** Goal of the exercise **
Restate word for word every line from the one containing "To use ViewBadger" to the last line of the records below.

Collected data
───

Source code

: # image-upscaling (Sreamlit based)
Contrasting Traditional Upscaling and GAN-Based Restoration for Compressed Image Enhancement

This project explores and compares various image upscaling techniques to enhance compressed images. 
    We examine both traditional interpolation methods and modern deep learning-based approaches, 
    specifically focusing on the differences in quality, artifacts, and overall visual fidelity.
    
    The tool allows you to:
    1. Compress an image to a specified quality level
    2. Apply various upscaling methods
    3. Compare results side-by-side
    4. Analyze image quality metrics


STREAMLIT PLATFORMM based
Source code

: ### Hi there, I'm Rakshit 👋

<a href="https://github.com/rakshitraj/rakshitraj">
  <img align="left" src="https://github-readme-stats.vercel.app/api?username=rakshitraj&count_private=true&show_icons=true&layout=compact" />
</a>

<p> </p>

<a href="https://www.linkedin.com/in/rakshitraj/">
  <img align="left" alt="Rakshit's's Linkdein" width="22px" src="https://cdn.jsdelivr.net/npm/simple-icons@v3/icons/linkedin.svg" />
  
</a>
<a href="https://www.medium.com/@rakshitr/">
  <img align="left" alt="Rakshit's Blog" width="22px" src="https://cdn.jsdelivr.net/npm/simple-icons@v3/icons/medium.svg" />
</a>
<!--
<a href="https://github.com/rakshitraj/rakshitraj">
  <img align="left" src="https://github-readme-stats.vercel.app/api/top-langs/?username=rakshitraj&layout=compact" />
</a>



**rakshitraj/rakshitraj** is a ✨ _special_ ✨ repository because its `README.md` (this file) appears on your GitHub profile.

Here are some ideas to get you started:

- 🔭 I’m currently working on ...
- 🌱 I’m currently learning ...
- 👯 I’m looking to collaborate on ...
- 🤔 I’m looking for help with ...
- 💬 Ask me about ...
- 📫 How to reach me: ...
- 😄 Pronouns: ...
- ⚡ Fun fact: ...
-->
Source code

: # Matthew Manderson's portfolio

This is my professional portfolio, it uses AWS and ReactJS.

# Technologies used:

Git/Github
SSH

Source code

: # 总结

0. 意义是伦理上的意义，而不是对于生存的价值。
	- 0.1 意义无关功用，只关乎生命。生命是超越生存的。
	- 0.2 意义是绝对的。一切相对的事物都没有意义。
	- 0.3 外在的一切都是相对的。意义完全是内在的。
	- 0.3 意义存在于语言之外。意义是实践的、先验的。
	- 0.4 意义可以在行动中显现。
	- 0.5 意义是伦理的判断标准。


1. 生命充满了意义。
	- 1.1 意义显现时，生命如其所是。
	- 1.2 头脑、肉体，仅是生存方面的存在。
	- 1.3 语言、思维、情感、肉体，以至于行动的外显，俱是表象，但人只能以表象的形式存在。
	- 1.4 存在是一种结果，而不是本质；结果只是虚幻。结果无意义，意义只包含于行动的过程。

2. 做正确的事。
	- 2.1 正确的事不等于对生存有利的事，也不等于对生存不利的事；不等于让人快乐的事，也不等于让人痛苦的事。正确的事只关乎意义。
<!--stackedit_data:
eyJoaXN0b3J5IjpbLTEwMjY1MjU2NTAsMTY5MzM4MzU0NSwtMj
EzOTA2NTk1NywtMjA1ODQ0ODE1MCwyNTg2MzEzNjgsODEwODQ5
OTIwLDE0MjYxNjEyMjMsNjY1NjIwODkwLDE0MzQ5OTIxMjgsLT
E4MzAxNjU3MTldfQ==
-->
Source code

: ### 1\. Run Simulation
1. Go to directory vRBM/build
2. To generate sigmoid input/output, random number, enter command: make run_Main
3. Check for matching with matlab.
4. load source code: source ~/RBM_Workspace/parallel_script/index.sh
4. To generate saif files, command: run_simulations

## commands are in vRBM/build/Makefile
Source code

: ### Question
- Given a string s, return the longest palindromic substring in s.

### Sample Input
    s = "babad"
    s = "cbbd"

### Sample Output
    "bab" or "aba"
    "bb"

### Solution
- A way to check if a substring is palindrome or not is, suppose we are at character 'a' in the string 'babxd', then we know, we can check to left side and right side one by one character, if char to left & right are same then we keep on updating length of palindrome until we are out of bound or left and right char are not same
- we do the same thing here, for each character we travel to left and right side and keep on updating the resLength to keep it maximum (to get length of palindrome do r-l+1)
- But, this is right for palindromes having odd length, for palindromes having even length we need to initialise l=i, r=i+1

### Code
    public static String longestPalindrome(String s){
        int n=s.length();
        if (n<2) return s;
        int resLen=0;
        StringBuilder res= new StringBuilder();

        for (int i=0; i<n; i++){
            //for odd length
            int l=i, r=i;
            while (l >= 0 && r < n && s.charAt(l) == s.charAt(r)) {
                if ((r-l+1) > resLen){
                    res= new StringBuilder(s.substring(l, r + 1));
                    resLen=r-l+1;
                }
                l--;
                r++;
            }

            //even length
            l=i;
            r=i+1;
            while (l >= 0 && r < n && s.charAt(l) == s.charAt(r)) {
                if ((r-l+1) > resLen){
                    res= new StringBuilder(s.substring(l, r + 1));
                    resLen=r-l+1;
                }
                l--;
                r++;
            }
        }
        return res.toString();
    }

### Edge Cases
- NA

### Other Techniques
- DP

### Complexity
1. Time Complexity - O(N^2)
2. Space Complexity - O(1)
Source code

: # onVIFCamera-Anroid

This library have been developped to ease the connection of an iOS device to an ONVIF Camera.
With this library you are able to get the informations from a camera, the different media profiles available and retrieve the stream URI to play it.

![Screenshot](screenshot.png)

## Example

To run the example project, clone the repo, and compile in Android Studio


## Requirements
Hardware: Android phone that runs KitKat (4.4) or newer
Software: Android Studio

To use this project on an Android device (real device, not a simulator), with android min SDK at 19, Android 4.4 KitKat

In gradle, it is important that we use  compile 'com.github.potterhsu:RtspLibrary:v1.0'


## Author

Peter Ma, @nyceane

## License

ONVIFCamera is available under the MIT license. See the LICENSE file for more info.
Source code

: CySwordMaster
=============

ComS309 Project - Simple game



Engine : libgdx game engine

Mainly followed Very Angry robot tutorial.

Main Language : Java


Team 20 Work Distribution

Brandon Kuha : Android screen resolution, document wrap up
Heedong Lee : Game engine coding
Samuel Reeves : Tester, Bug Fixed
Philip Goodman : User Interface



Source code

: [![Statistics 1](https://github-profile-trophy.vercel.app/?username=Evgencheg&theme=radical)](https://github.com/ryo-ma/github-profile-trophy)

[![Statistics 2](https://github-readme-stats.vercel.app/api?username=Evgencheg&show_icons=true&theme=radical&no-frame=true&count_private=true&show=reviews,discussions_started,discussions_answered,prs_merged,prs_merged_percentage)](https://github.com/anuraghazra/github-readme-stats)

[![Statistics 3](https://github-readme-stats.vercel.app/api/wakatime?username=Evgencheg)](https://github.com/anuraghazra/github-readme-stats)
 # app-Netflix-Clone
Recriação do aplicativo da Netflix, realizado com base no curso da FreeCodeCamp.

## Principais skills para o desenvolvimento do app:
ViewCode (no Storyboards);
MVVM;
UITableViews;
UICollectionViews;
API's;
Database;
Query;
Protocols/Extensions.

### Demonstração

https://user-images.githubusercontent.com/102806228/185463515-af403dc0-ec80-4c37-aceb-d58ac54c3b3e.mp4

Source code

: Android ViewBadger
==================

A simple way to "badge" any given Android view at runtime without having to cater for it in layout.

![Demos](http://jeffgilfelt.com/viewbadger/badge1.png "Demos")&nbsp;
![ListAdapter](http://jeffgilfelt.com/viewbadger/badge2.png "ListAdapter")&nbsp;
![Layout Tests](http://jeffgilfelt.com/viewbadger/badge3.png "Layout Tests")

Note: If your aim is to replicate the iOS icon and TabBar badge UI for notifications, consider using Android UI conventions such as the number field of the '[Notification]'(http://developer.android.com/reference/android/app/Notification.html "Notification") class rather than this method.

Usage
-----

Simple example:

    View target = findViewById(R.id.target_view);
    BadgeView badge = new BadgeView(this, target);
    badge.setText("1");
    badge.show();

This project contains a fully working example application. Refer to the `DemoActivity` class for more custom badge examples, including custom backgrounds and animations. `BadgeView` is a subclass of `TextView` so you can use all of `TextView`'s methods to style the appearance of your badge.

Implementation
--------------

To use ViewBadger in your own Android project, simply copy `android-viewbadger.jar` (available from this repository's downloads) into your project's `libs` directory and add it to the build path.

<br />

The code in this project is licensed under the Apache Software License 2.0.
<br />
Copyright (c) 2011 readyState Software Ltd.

───

** Output for this exercise **
To use ViewBadger in your own Android project, simply copy `android-viewbadger.jar` (available from this repository's downloads) into your project's `libs` directory and add it to the build path.

<br />

The code in this project is licensed under the Apache Software License 2.0.
<br />
Copyright (c) 2011 readyState Software Ltd.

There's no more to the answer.